Members of Parliament for Malacca Utara
Parliament: No; Years; Member; Party; Vote Share
Constituency created from Malacca Luar
Parliament of the Federation of Malaya
1st: P087; 1959-1963; Abdul Ghani Ishak (عبدالغني اسحاق); Alliance (UMNO); 11,078 60.17%
Parliament of Malaysia
1st: P087; 1963-1964; Abdul Ghani Ishak (عبدالغني اسحاق); Alliance (UMNO); 11,078 60.17%
2nd: 1964-1969; 16,892 70.84%
1969-1971; Parliament was suspended
3rd: P087; 1971-1973; Abdul Ghafar Baba (عبدالغفار باب‎); Alliance (UMNO); 15,692 63.86%
1973-1974: BN (UMNO)
Constituency abolished, split into Alor Gajah and Batu Berendam

=== State constituency ===

| Parliamentary constituency | State constituency |  |  |  |  |  |  |
| 1955–59* | 1959–1974 | 1974–1986 | 1986–1995 | 1995–2004 | 2004–2018 | 2018–present |
| Malacca Utara |  | Alor Gajah |  |  |  |  |  |
| Masjid Tanah |  |  |  |  |  |
| Pulau Sebang |  |  |  |  |  |
| Ramuan China |  |  |  |  |  |
| Sungei Bahru |  |  |  |  |  |

=== Historical boundaries ===

| State Constituency | Area |
1959
| Alor Gajah | Alor Gajah; Belimbing; Melaka Pindah; Parit Melana; Rembia; |
| Masjid Tanah | Air Hitam Darat; Ayer Pa'abas; Lendu; Masjid Tanah; Tanjung Bidara; |
| Pulau Sebang | Gadek; Hutan Percha; Kemuning; Pulau Sebang; Tanjung Rimau; |
| Ramuan China | Brisu; Paya Lebar; Ramuan China; Simpang Ampat; Solok Limau Nipis; |
| Sungei Bahru | Kampung Man Lok; Kuala Linggi; Paya Mengkuang; Pengkalan Balak; Sungei Bahru; |

==Election results==

Malaysian general election, 1969: Malacca Utara
| Party |  | Candidate | Votes | % | ∆% |
|  | Alliance | Abdul Ghafar Baba | 15,692 | 63.86 | −6.98 |
|  | PMIP | Ali Md.
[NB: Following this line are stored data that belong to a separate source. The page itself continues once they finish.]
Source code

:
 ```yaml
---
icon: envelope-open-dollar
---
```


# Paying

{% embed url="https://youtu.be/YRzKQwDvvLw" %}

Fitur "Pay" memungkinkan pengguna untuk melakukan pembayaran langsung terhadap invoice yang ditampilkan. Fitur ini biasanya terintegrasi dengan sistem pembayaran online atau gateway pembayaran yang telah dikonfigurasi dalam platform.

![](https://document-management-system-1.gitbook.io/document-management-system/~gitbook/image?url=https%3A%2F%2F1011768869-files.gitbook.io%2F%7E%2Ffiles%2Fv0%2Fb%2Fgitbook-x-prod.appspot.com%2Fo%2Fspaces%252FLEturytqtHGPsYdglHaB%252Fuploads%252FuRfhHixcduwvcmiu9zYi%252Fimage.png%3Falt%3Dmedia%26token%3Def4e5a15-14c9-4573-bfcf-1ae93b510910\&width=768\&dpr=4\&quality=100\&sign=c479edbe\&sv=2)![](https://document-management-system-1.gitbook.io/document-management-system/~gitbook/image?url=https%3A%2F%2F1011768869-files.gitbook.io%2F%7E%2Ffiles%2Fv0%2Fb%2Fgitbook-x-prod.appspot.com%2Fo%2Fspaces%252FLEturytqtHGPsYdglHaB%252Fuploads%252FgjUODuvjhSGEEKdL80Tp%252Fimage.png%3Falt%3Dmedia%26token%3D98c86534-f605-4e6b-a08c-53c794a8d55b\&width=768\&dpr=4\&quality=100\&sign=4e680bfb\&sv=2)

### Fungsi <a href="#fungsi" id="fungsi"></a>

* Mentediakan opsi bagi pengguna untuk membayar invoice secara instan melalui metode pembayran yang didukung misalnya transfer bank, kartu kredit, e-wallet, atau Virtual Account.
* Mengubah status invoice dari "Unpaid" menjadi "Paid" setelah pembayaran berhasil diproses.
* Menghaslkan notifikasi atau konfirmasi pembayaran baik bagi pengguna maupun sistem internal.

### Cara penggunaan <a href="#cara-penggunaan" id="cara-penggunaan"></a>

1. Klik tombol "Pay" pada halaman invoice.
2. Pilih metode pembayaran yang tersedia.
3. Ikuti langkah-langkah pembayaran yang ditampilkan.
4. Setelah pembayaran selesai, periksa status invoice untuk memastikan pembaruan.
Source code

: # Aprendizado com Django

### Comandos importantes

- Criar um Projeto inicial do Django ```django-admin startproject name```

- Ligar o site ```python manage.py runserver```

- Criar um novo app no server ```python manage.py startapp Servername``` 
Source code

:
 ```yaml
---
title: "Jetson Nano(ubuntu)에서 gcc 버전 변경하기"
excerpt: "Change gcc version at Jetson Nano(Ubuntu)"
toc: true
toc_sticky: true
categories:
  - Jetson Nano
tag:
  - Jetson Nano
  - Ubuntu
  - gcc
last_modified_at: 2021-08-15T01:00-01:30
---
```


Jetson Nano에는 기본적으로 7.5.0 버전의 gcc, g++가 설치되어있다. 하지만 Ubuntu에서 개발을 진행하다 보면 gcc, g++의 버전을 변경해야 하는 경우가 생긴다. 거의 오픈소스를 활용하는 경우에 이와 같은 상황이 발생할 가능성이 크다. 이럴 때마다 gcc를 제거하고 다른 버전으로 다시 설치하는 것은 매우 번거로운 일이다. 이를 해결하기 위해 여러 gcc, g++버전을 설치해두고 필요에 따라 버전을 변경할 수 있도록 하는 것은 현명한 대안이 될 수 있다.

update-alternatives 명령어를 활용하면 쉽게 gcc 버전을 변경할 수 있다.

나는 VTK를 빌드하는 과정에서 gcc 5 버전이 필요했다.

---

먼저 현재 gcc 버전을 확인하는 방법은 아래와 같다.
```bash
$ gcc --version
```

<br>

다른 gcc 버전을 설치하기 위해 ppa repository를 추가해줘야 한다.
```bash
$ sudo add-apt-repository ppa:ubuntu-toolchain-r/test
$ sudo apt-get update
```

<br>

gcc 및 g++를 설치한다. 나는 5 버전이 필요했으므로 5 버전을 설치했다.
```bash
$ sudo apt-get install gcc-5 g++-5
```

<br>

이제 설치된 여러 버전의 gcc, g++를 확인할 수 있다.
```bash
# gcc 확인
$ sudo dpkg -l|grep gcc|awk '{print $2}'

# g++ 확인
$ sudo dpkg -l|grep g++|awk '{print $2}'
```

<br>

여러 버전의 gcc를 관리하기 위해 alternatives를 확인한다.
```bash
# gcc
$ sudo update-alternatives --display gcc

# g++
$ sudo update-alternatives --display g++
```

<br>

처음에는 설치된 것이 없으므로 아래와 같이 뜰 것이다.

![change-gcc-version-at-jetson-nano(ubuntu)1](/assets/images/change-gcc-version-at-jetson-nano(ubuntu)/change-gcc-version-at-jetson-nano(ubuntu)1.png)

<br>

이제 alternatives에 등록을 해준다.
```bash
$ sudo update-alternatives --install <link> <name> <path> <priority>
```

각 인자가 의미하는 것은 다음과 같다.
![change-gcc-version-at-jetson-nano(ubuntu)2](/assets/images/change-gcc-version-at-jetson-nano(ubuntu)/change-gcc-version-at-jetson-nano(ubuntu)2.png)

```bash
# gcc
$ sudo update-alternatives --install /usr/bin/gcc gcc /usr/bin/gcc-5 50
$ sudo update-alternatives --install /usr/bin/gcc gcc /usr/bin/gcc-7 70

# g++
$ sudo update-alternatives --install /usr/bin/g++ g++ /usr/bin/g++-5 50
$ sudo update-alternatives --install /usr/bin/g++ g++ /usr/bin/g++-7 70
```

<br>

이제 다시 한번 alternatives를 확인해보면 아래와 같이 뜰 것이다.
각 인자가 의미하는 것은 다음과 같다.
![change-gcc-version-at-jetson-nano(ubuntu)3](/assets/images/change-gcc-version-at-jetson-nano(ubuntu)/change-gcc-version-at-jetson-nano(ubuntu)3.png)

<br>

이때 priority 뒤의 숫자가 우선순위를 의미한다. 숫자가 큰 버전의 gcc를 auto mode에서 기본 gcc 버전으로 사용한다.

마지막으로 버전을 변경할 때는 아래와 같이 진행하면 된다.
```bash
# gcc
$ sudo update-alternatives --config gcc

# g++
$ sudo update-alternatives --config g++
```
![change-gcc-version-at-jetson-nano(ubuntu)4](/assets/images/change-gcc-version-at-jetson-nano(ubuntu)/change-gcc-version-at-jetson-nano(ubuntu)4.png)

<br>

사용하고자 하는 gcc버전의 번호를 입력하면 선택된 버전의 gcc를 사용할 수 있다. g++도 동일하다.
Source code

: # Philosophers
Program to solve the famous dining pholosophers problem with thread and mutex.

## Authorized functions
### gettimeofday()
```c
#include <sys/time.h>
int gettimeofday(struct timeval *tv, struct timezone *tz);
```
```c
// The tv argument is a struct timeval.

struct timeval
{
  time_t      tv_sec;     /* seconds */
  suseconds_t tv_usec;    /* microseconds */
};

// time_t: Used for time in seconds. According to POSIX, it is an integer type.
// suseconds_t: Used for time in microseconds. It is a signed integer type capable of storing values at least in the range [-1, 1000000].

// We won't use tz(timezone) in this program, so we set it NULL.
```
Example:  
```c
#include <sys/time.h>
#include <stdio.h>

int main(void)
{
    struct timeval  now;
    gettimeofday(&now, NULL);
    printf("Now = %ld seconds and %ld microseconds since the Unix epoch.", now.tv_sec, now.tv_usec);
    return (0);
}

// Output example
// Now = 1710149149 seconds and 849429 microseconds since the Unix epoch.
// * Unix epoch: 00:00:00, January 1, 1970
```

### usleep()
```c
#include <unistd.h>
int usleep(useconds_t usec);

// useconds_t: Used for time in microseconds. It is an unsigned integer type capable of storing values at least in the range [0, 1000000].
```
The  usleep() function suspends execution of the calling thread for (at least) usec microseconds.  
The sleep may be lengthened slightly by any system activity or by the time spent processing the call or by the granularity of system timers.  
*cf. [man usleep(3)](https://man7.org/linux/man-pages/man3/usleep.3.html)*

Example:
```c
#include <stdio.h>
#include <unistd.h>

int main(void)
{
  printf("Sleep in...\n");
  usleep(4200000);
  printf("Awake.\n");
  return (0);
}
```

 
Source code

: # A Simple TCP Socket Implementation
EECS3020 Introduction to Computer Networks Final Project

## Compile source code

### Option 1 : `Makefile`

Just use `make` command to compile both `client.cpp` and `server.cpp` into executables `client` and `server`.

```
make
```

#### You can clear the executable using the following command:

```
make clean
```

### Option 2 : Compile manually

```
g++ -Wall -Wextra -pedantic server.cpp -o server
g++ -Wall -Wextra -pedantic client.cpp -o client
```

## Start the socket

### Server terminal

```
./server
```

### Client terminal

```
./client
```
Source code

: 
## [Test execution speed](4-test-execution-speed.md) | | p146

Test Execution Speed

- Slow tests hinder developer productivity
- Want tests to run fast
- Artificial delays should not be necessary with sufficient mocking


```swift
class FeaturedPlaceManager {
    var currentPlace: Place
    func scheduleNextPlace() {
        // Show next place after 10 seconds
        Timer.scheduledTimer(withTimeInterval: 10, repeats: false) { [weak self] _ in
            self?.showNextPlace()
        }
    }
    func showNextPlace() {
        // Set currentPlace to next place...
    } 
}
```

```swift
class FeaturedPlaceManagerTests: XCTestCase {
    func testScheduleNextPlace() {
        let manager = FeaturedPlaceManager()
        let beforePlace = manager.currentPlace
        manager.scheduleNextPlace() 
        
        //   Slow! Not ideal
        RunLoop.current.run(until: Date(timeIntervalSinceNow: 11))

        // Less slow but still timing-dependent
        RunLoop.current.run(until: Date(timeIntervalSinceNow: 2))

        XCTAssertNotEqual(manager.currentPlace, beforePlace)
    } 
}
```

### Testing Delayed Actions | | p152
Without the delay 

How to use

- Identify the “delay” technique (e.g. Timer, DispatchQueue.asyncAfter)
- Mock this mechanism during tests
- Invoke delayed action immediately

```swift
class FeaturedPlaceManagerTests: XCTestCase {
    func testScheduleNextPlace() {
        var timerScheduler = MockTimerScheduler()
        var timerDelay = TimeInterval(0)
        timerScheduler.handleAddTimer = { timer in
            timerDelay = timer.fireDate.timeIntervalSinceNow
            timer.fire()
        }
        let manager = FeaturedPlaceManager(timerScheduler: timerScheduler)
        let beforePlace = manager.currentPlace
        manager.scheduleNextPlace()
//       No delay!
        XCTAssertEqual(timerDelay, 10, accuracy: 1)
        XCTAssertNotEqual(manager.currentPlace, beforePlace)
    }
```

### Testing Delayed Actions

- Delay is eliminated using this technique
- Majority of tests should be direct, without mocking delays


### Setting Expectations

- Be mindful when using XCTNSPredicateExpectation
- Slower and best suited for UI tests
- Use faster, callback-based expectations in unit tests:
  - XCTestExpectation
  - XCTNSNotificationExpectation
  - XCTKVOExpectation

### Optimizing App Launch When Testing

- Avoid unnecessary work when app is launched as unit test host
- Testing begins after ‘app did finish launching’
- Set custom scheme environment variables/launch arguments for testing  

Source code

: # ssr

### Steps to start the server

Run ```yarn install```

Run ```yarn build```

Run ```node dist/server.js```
Salleh | 8,881 | 36.14 | +25.56 |
| Total valid votes |  |  | 24,573 | 100.00 |
| Total rejected ballots |  |  | 1,515 |
| Unreturned ballots |  |  | 0 |
| Turnout |  |  | 26,088 | 78.49 | −5.43 |
| Registered electors |  |  | 33,237 |
| Majority |  |  | 6,811 | 27.72 | −41.55 |
|  | Alliance hold |  | Swing |  |  |

Malaysian general election, 1964: Malacca Utara
| Party |  | Candidate | Votes | % | ∆% |
|  | Alliance | Abdul Ghani Ishak | 16,892 | 70.84 | +10.67 |
|  | Socialist Front | Sulaiman Mohamed Attas | 4,429 | 18.57 | +2.97 |
|  | PMIP | Mohamed Yusof Sulong | 2,523 | 10.58 | −13.65 |
| Total valid votes |  |  | 23,844 | 100.00 |
| Total rejected ballots |  |  | 865 |
| Unreturned ballots |  |  | 0 |
| Turnout |  |  | 24,709 | 83.92 | +2.83 |
| Registered electors |  |  | 29,443 |
| Majority |  |  | 12,463 | 69.27 | +33.33 |
|  | Alliance hold |  | Swing |  |  |

Malayan general election, 1959: Malacca Utara
| Party |  | Candidate | Votes | % |
|  | Alliance | Abdul Ghani Ishak | 11,078 | 60.17 |
|  | PMIP | Karim Dalib | 4,461 | 24.23 |
|  | Socialist Front | Abdul Karim Bakar | 2,872 | 15.60 |
| Total valid votes |  |  | 18,411 | 100.00 |
| Total rejected ballots |  |  | 183 |
| Unreturned ballots |  |  | 0 |
| Turnout |  |  | 18,594 | 81.09 |
| Registered electors |  |  | 22,930 |
| Majority |  |  | 6,617 | 35.94 |
This was a new constituency created.